テーマパークの園内に泊まるという体験をしたことがある日本人は希だろう。
それは、ハウステンボスでしかできないからだ。
ホテルアムステルダムの窓辺に座り、冷蔵庫に冷えた「ゴールデンホップ」を呑みながら、きつね色の照明に浮かぶドムトールンを見上げた。
その日、ハウステンボスは家族のように感じられる存在になった。
「長崎オランダ村」「長崎ハウステンボス」をたちあげた創業者 神近義邦は、元々は町役場の公務員。
長崎県西彼町役場の農林指導員をしていた。
実業家でもなければ、大手財閥系企業の重役でもない。
たった一人のど素人事業家が、公称4000億円の事業を起こした実話は「ハウステンボスの挑戦」~講談社~に詳しい。
神近は、ハウステンボス開園時、この町に「千年の時を刻む町」という冠を載せた。
千年の時、潮風と風雪にさらされ、やがて本物の町になる。
そこには、子ども達の笑顔があふれている。
未来の町で、子ども達が笑顔に包まれるためには、今の地球の姿が残っていなければならない。
だから、この町は「環境実験都市」の一面をもつ。
上物は、オランダの町並み。いわゆる、テーマパーク。
だが、その街作りの思想は江戸とオランダの治水に習い、それを現代日本のハイテク環境技術で構築した。
今でこそ「環境とか大切だよね」と誰もが言うが、1992年に「環境」を口にする人は滅多にいなかった。
ハウステンボスは、早すぎた環境都市なのだ。
環境ではメシは食えないという時代を経て、ようやく今、時代がハウステンボスに追いついた。
佐世保の冬、九州の西のはずれとはいえ、空気は身を切るように寒い。
この町の暮れは無数の電灯で「光の町」となり、カウントダウンで幕を閉じる。
そして「静かな冬のブルースに眠る、この町のニューイアーズデイ」という 佐野元春の歌 「Young Bloods」 がよく似合う、ぴんと張った空気の正月が明ける。
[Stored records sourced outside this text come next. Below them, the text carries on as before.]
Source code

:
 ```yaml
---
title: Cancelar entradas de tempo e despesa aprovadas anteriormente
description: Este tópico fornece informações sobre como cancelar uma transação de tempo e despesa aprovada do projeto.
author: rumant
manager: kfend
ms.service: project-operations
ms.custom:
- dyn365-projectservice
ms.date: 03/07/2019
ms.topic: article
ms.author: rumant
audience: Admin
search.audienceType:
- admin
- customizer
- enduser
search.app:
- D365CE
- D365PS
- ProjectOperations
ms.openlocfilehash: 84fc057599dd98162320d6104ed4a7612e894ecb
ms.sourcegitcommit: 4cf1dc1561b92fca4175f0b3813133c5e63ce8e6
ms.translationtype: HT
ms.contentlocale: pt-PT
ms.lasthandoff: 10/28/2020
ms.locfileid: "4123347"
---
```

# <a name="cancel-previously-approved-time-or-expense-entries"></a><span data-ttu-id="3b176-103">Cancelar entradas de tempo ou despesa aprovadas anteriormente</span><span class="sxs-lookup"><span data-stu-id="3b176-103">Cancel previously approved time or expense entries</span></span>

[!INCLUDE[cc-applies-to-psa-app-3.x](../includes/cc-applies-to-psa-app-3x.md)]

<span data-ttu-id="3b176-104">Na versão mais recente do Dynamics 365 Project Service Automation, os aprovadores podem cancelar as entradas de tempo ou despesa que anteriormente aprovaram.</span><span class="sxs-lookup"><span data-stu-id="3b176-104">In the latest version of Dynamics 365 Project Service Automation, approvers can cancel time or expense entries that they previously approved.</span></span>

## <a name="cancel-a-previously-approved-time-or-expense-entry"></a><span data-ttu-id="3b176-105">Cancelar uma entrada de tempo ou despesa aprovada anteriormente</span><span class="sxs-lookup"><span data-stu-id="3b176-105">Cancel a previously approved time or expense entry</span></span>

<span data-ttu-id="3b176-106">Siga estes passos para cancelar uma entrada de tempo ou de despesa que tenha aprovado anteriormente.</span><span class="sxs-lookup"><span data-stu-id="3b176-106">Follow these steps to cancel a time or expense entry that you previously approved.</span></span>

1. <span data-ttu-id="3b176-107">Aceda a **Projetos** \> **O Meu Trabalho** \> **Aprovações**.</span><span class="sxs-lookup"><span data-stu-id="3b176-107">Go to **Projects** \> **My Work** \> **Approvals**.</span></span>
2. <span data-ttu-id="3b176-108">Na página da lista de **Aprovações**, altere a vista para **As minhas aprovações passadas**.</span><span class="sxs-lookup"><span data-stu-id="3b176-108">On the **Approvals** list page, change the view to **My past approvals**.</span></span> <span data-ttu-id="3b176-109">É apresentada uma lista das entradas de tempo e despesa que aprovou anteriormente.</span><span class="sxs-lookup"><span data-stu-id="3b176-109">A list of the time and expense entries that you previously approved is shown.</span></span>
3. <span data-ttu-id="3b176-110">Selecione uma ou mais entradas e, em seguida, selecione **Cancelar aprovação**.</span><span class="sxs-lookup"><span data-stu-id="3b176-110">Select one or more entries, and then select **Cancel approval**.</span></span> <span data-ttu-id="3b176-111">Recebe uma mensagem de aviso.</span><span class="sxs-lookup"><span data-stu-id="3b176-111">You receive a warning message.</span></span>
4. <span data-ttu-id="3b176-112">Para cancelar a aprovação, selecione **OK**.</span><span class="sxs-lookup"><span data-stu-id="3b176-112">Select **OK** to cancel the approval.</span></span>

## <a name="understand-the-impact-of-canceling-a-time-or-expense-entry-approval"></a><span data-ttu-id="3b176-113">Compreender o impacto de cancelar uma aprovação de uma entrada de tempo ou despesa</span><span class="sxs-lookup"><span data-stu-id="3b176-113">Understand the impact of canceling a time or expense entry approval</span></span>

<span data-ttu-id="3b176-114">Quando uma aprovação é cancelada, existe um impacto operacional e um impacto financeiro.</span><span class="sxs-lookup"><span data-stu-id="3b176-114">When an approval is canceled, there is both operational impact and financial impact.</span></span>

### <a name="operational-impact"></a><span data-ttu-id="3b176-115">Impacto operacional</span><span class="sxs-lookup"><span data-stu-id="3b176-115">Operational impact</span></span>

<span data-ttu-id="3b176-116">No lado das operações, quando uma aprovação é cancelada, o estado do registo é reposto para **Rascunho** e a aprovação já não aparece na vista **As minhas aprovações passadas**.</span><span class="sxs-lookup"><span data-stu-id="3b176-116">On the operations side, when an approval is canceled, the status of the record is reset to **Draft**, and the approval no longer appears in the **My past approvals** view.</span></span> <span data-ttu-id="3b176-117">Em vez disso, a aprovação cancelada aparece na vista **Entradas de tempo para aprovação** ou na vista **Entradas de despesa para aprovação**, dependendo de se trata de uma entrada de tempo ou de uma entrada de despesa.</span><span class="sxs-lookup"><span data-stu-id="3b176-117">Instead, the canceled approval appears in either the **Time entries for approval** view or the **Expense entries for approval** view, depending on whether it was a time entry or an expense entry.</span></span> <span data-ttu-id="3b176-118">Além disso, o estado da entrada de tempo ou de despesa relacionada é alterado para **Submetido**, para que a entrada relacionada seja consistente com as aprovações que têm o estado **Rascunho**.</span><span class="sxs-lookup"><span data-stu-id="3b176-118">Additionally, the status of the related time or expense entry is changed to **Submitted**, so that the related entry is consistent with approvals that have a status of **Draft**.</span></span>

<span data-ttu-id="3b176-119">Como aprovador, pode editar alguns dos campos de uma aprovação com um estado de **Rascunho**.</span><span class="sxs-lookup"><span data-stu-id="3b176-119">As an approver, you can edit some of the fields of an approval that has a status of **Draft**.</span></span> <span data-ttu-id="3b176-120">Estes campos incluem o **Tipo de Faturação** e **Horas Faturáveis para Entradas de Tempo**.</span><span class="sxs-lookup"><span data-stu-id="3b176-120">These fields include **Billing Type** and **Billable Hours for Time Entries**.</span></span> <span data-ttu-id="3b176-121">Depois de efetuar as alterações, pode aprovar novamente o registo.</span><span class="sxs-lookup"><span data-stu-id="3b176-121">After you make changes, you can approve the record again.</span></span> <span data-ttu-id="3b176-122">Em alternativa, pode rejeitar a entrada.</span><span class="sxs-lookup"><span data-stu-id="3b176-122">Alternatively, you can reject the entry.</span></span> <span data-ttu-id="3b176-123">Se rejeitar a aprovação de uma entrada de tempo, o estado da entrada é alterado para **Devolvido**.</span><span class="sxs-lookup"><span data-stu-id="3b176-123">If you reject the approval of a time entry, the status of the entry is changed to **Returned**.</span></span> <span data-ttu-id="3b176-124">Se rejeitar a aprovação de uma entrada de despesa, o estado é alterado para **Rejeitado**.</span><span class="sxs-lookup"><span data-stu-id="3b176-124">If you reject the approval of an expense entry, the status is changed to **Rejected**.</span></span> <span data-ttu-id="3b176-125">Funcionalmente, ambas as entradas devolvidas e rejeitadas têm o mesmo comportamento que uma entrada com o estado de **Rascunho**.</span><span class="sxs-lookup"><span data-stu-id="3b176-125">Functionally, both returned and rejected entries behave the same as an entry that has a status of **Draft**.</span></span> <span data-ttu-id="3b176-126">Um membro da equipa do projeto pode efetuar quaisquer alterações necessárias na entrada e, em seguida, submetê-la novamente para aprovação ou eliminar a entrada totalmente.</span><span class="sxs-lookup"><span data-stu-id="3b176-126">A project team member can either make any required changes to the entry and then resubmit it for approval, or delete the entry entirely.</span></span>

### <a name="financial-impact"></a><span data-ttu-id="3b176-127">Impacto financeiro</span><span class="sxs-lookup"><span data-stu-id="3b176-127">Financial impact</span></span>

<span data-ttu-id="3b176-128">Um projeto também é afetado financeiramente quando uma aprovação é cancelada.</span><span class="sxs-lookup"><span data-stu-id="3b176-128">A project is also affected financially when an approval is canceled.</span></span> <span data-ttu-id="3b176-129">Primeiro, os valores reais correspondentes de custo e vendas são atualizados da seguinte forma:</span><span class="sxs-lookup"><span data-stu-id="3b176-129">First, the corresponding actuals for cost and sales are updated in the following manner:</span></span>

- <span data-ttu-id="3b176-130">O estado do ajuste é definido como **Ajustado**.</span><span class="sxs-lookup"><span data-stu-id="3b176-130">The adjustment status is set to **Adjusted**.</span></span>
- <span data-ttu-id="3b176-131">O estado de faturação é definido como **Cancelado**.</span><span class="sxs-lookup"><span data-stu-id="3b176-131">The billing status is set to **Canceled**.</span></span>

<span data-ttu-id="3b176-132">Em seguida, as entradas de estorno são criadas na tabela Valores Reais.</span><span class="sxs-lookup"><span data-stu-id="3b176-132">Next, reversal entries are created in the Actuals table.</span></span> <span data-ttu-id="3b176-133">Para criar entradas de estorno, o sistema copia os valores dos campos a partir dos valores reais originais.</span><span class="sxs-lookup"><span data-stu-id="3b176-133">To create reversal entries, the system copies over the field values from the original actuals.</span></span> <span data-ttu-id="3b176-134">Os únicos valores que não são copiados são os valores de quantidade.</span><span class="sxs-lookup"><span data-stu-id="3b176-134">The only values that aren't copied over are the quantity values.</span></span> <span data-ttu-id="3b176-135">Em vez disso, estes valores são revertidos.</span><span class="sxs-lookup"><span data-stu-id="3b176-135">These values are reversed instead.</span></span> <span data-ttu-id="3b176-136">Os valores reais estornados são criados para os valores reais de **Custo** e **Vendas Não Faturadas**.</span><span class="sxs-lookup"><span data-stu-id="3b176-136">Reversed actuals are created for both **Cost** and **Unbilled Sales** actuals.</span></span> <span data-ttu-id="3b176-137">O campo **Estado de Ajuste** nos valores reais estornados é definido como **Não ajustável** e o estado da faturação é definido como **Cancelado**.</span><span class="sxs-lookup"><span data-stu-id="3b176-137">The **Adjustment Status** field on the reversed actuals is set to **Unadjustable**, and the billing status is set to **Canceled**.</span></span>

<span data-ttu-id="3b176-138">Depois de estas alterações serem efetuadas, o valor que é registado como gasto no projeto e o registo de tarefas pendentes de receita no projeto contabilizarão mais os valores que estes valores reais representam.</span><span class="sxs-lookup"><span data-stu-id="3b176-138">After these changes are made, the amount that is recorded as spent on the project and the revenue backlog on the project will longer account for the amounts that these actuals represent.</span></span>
2001年春、係留気球「ルフティ」の名付け親となり、オープニングイベントに参加した。
これが、初めてチューリップの季節の訪問。
町は一眼レフを首から提げたカメラマンであふれていた。
日本には、これほど高級カメラが普及していたのかと驚いた。
ハウステンボスの原点は長崎オランダ村。
1983年7月22日に神近義邦が立ち上げた。
「テーマパーク」という言葉が一般に使われるようになるのは、1990年代半ばから。
全国のテーマパーク「○○村」の先駆けとなった。
このような遊園地は当時ほかになく、オランダ村は九州だけではなく、本州からも客を集めた。
ところが、そのような事態は想定されていない。
オランダ村への接続道路は、片側1車線の国道が1本あるのみ。
休日になると、周辺の国道は大渋滞。
マイカーでオランダ村へ遊びに来た家族連れも、近隣の住民も困り果てていた。
そこに、佐世保市が目をつける。
遊休地となっていた海辺の空き地「針尾工業団地跡地」をオランダ村の駐車場にして、そこから海路でオランダ村までお客さんをピストン輸送するプランを持ちかけた。